» **Requirement**
Starting at the first line and ending at the one with "We may also", give the lines of the listing again exactly, and nothing else; skip the pictures.

» **Listed entries**
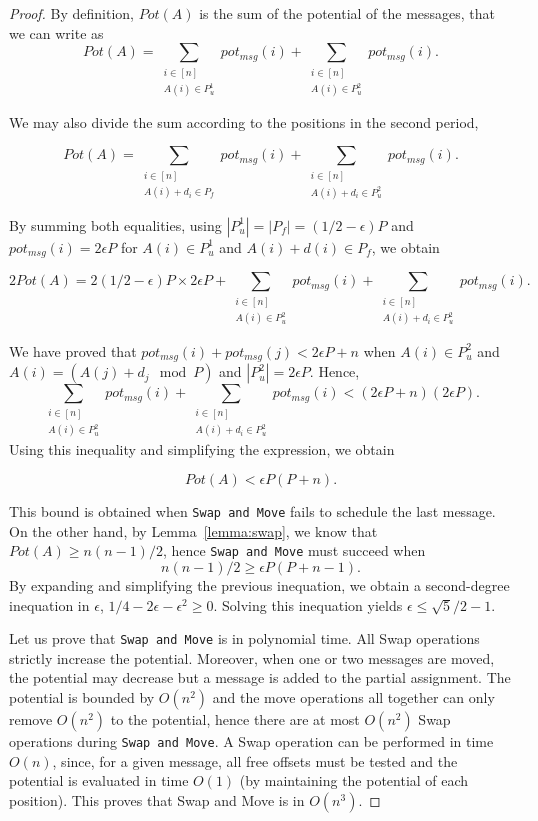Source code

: \documentclass[a4paper,UKenglish,cleveref, autoref, thm-restate]{lipics-v2019}
\newcommand\swapandmove{\texttt{Swap and Move}\xspace}
\begin{document}
\begin{proof}
By definition, $Pot(A)$ is the sum of the potential of the messages, that we can write as 
$$Pot(A) = \sum_{\substack{i \in [n] \\ A(i) \in P^1_u} } pot_{msg}(i) + \sum_{\substack{i \in [n] \\ A(i) \in P^2_u} } pot_{msg}(i).$$

We may also divide the sum according to the positions in the second period,

$$Pot(A) = \sum_{\substack{i \in [n] \\ A(i) + d_i \in P_f} } pot_{msg}(i) + \sum_{\substack{i \in [n] \\ A(i) + d_i \in P^2_u} } pot_{msg}(i).$$

By summing both equalities, using $|P^1_u| = |P_f| = (1/2 - \epsilon)P$ and 
$pot_{msg}(i) = 2\epsilon P$ for $A(i) \in P^1_u$ and  $A(i) + d(i) \in P_f$, we obtain  


$$2Pot(A) = 2(1/2 - \epsilon)P \times 2\epsilon P + \sum_{\substack{i \in [n] \\ A(i) \in P^2_u} } pot_{msg}(i) + \sum_{\substack{i \in [n] \\ A(i) + d_i \in P^2_u} } pot_{msg}(i).$$


We have proved that $pot_{msg}(i) + pot_{msg}(j) < 2\epsilon P + n$ when $A(i) \in P^2_u$ and $A(i) = (A(j) + d_j \mod P)$ and  $|P^2_u| = 2\epsilon P$.
Hence, $$\sum_{\substack{i \in [n] \\ A(i) \in P^2_u} } pot_{msg}(i) + \sum_{\substack{i \in [n] \\ A(i) + d_i \in P^2_u} } pot_{msg}(i) < (2\epsilon P + n)(2\epsilon P).$$
Using this inequality and simplifying the expression, we obtain 


$$  Pot(A) < \epsilon P (P + n).$$

This bound is obtained when \swapandmove fails to schedule the last message.
On the other hand, by Lemma~\ref{lemma:swap}, we know that $Pot(A) \geq n(n-1)/2$, hence 
\swapandmove must succeed when
$$n(n-1)/2 \geq  \epsilon P (P + n -1).$$
By expanding and simplifying the previous inequation, we obtain a second-degree inequation in $\epsilon$, $1/4 - 2\epsilon - \epsilon ^2 \geq  0$.
Solving this inequation yields $\epsilon \leq \sqrt{5}/2 -1$.


Let us prove that \swapandmove is in polynomial time. All Swap operations 
strictly increase the potential. Moreover, when one or two messages are moved, the potential may decrease but a message is added to the partial assignment. The potential is bounded by $O(n^2)$ and the move operations all together can only remove $O(n^2)$ to the potential, hence there are at most $O(n^2)$ Swap operations during \swapandmove. A Swap operation can be performed in time $O(n)$, since, for a given message, all free offsets must be tested and the potential is evaluated in time $O(1)$ (by maintaining the potential of each position). This proves that Swap and Move is in $O(n^3)$.  
\end{proof}
\end{document}
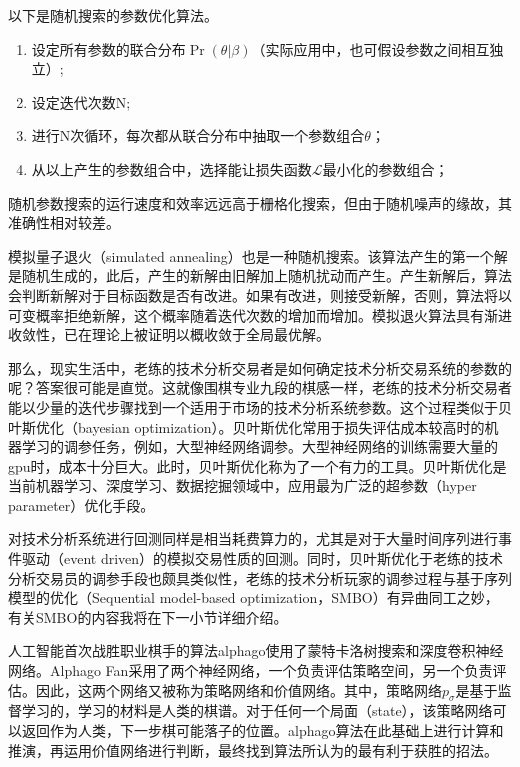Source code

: \documentclass[twoside,longtitle]{LZUthesis}
\begin{document}
以下是随机搜索的参数优化算法\cite{Hastie2004The}。
\begin{enumerate}
	\item 设定所有参数的联合分布$\Pr(\theta|\beta)$（实际应用中，也可假设参数之间相互独立）;
	\item 设定迭代次数N;
	\item 进行N次循环，每次都从联合分布中抽取一个参数组合$\theta$；
	\item 从以上产生的参数组合中，选择能让损失函数$\mathcal{L}$最小化的参数组合；
\end{enumerate}

随机参数搜索的运行速度和效率远远高于栅格化搜索，但由于随机噪声的缘故，其准确性相对较差。

模拟量子退火（simulated annealing）也是一种随机搜索。该算法产生的第一个解是随机生成的，此后，产生的新解由旧解加上随机扰动而产生。产生新解后，算法会判断新解对于目标函数是否有改进。如果有改进，则接受新解，否则，算法将以可变概率拒绝新解，这个概率随着迭代次数的增加而增加。模拟退火算法具有渐进收敛性，已在理论上被证明以概收敛于全局最优解\cite{Hwang1988Simulated}。

那么，现实生活中，老练的技术分析交易者是如何确定技术分析交易系统的参数的呢？答案很可能是直觉。这就像围棋专业九段的棋感一样，老练的技术分析交易者能以少量的迭代步骤找到一个适用于市场的技术分析系统参数。这个过程类似于贝叶斯优化（bayesian optimization）\cite{Pelikan2005Bayesian}。贝叶斯优化常用于损失评估成本较高时的机器学习的调参任务，例如，大型神经网络调参。大型神经网络的训练需要大量的gpu时，成本十分巨大。此时，贝叶斯优化称为了一个有力的工具。贝叶斯优化是当前机器学习、深度学习、数据挖掘领域中，应用最为广泛的超参数（hyper parameter）优化手段。

对技术分析系统进行回测同样是相当耗费算力的，尤其是对于大量时间序列进行事件驱动（event driven）的模拟交易性质的回测。同时，贝叶斯优化于老练的技术分析交易员的调参手段也颇具类似性，老练的技术分析玩家的调参过程与基于序列模型的优化（Sequential model-based optimization，SMBO）有异曲同工之妙，有关SMBO的内容我将在下一小节详细介绍。

人工智能首次战胜职业棋手的算法alphago\cite{2016Mastering}使用了蒙特卡洛树搜索和深度卷积神经网络。Alphago Fan采用了两个神经网络，一个负责评估策略空间，另一个负责评估。因此，这两个网络又被称为策略网络和价值网络。其中，策略网络$p_\sigma$是基于监督学习的，学习的材料是人类的棋谱。对于任何一个局面（state），该策略网络可以返回作为人类，下一步棋可能落子的位置。alphago算法在此基础上进行计算和推演，再运用价值网络进行判断，最终找到算法所认为的最有利于获胜的招法。
\end{document}
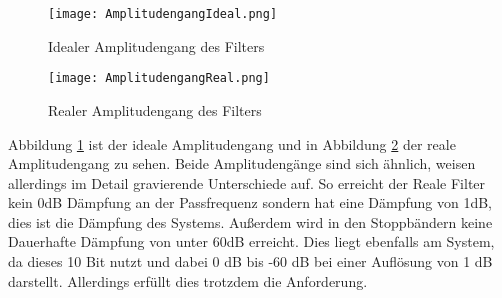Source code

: \begin{figure}[H]
  \centering
    \texttt{[image: AmplitudengangIdeal.png]}
  \caption{Idealer Amplitudengang des Filters}
  \label{fig:AmpBandIdeal}
\end{figure}
\begin{figure}[H]
  \centering
    \texttt{[image: AmplitudengangReal.png]}
  \caption{Realer Amplitudengang des Filters}
  \label{fig:AmpBandReal}
\end{figure}

Abbildung \ref{fig:AmpBandIdeal} ist der ideale Amplitudengang und in Abbildung \ref{fig:AmpBandReal} der reale Amplitudengang zu sehen. 
Beide Amplitudengänge sind sich ähnlich, weisen allerdings im Detail gravierende Unterschiede auf.
So erreicht der Reale Filter kein 0dB Dämpfung an der Passfrequenz sondern hat eine Dämpfung von 1dB, dies ist die Dämpfung des Systems. Außerdem wird in den Stoppbändern keine Dauerhafte Dämpfung von unter 60dB erreicht. Dies liegt ebenfalls am System, da dieses 10 Bit nutzt und dabei
0 dB bis -60 dB bei einer Auflösung von 1 dB darstellt. Allerdings erfüllt dies trotzdem die Anforderung. 

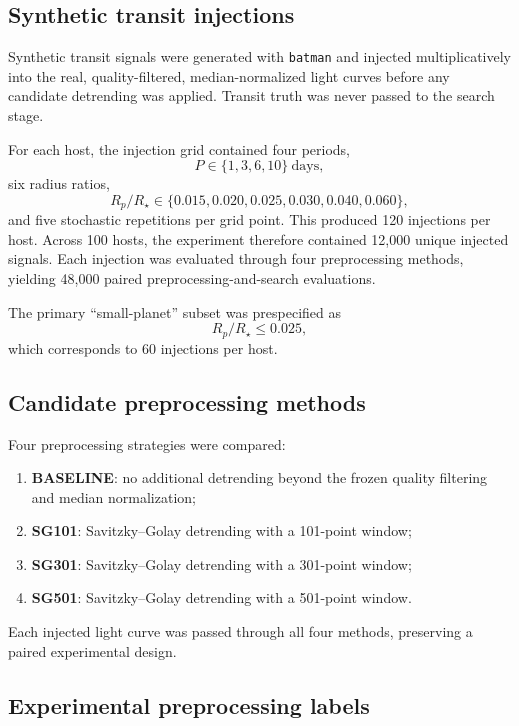\documentclass[10pt,twocolumn]{article}
\begin{document}
\subsection{Synthetic transit injections}

Synthetic transit signals were generated with \texttt{batman} \cite{kreidberg2015} and injected multiplicatively into the real, quality-filtered, median-normalized light curves before any candidate detrending was applied. Transit truth was never passed to the search stage.

For each host, the injection grid contained four periods,
\[
P \in \{1,3,6,10\}\ \mathrm{days},
\]
six radius ratios,
\[
R_p/R_\star \in \{0.015,0.020,0.025,0.030,0.040,0.060\},
\]
and five stochastic repetitions per grid point. This produced 120 injections per host. Across 100 hosts, the experiment therefore contained 12,000 unique injected signals. Each injection was evaluated through four preprocessing methods, yielding 48,000 paired preprocessing-and-search evaluations.

The primary ``small-planet'' subset was prespecified as
\[
R_p/R_\star \leq 0.025,
\]
which corresponds to 60 injections per host.

\subsection{Candidate preprocessing methods}

Four preprocessing strategies were compared:

\begin{enumerate}[leftmargin=1.2em,itemsep=1pt]
    \item \textbf{BASELINE}: no additional detrending beyond the frozen quality filtering and median normalization;
    \item \textbf{SG101}: Savitzky--Golay detrending with a 101-point window;
    \item \textbf{SG301}: Savitzky--Golay detrending with a 301-point window;
    \item \textbf{SG501}: Savitzky--Golay detrending with a 501-point window.
\end{enumerate}

Each injected light curve was passed through all four methods, preserving a paired experimental design.

\subsection{Experimental preprocessing labels}
\end{document}
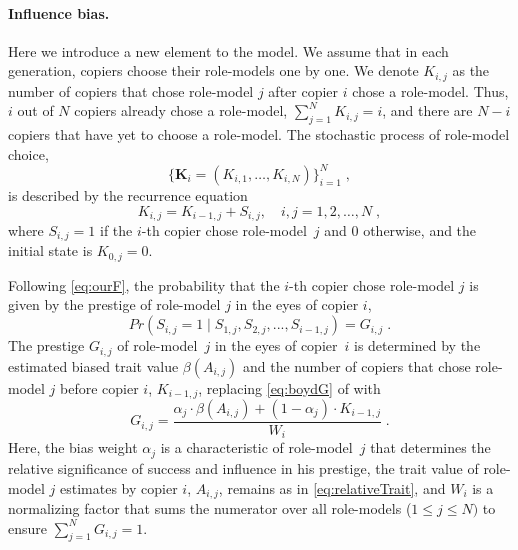 \documentclass[12pt]{extarticle}
\let\vec\mathbf
\begin{document}
\paragraph{Influence bias.}
Here we introduce a new element to the model.
We assume that in each generation, copiers choose their role-models one by one.
We denote $K_{i,j}$ as the number of copiers that chose role-model $j$ after copier $i$ chose a role-model. Thus, $i$ out of $N$ copiers already chose a role-model, $\sum_{j=1}^N{K_{i,j}} = i$, and there are $N-i$ copiers that have yet to choose a role-model.
The stochastic process of role-model choice, 
\begin{equation} \label{eq:process}
\big\{\vec{K}_i = (K_{i,1}, \ldots, K_{i,N}) \big\}_{i=1}^N \;,
\end{equation}
is described by the recurrence equation
\begin{equation} \label{eq:recurrence}
K_{i,j} = K_{i-1,j} + S_{i,j}, \quad i,j=1,2,\ldots,N \;,
\end{equation}
where $S_{i,j}=1$ if the $i$-th copier chose role-model~$j$ and 0 otherwise, and the initial state is $K_{0,j}=0$.

Following \cref{eq:ourF}, the probability that the $i$-th copier chose role-model $j$ is given by the prestige of role-model $j$ in the eyes of copier $i$,
\begin{equation}\label{eq:recPrestige}
Pr(S_{i,j}=1 \mid S_{1,j},S_{2,j},...,S_{i-1,j}) = G_{i,j} \;.
\end{equation}
The prestige $G_{i,j}$ of role-model~$j$ in the eyes of copier~$i$ is determined by the estimated biased trait value $\beta(A_{i,j})$ and the number of copiers that chose role-model $j$ before copier $i$, $K_{i-1,j}$, replacing \cref{eq:boydG} of \citet{evolutionBook} with
\begin{equation}\label{eq:prestige}
G_{i,j} = \frac{\alpha_j \cdot \beta(A_{i,j}) + (1-\alpha_j) \cdot K_{i-1,j}}{W_i} \;.
\end{equation}
Here, the bias weight $\alpha_j$ is a characteristic of role-model~$j$ that determines the relative significance of success and influence in his prestige, the trait value of role-model $j$ estimates by copier $i$, $A_{i,j}$, remains as in \cref{eq:relativeTrait}, and $W_i$ is a normalizing factor that sums the numerator over all role-models ($1\le j \le N)$ to ensure $\sum_{j=1}^{N}{G_{i,j}}=1$.
\end{document}
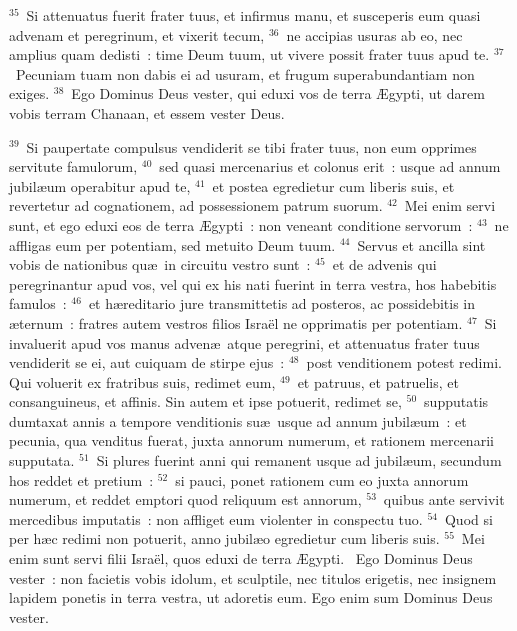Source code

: ${}^{35}$~Si attenuatus fuerit frater tuus, et infirmus manu, et susceperis eum quasi advenam et peregrinum, et vixerit tecum,
${}^{36}$~ne accipias usuras ab eo, nec amplius quam dedisti~: time Deum tuum, ut vivere possit frater tuus apud te.
${}^{37}$~Pecuniam tuam non dabis ei ad usuram, et frugum superabundantiam non exiges.
${}^{38}$~Ego Dominus Deus vester, qui eduxi vos de terra \AE gypti, ut darem vobis terram Chanaan, et essem vester Deus.


${}^{39}$~Si paupertate compulsus vendiderit se tibi frater tuus, non eum opprimes servitute famulorum,
${}^{40}$~sed quasi mercenarius et colonus erit~: usque ad annum jubil\ae um operabitur apud te,
${}^{41}$~et postea egredietur cum liberis suis, et revertetur ad cognationem, ad possessionem patrum suorum.
${}^{42}$~Mei enim servi sunt, et ego eduxi eos de terra \AE gypti~: non veneant conditione servorum~:
${}^{43}$~ne affligas eum per potentiam, sed metuito Deum tuum.
${}^{44}$~Servus et ancilla sint vobis de nationibus qu\ae\ in circuitu vestro sunt~:
${}^{45}$~et de advenis qui peregrinantur apud vos, vel qui ex his nati fuerint in terra vestra, hos habebitis famulos~:
${}^{46}$~et h\ae reditario jure transmittetis ad posteros, ac possidebitis in \ae ternum~: fratres autem vestros filios Isra\"el ne opprimatis per potentiam.
${}^{47}$~Si invaluerit apud vos manus adven\ae\ atque peregrini, et attenuatus frater tuus vendiderit se ei, aut cuiquam de stirpe ejus~:
${}^{48}$~post venditionem potest redimi. Qui voluerit ex fratribus suis, redimet eum,
${}^{49}$~et patruus, et patruelis, et consanguineus, et affinis. Sin autem et ipse potuerit, redimet se,
${}^{50}$~supputatis dumtaxat annis a tempore venditionis su\ae\ usque ad annum jubil\ae um~: et pecunia, qua venditus fuerat, juxta annorum numerum, et rationem mercenarii supputata.
${}^{51}$~Si plures fuerint anni qui remanent usque ad jubil\ae um, secundum hos reddet et pretium~:
${}^{52}$~si pauci, ponet rationem cum eo juxta annorum numerum, et reddet emptori quod reliquum est annorum,
${}^{53}$~quibus ante servivit mercedibus imputatis~: non affliget eum violenter in conspectu tuo.
${}^{54}$~Quod si per h\ae c redimi non potuerit, anno jubil\ae o egredietur cum liberis suis.
${}^{55}$~Mei enim sunt servi filii Isra\"el, quos eduxi de terra \AE gypti.
~\lettrine[lines=10,image=true,loversize=0.05,lraise=-0.03]{E}{}go Dominus Deus vester~: non facietis vobis idolum, et sculptile, nec titulos erigetis, nec insignem lapidem ponetis in terra vestra, ut adoretis eum. Ego enim sum Dominus Deus vester.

» **The completed task**
Source code

: \documentclass[a4paper,UKenglish,cleveref, autoref, thm-restate]{lipics-v2019}
\newcommand\swapandmove{\texttt{Swap and Move}\xspace}
\begin{document}
\begin{proof}
By definition, $Pot(A)$ is the sum of the potential of the messages, that we can write as 
$$Pot(A) = \sum_{\substack{i \in [n] \\ A(i) \in P^1_u} } pot_{msg}(i) + \sum_{\substack{i \in [n] \\ A(i) \in P^2_u} } pot_{msg}(i).$$

We may also divide the sum according to the positions in the second period,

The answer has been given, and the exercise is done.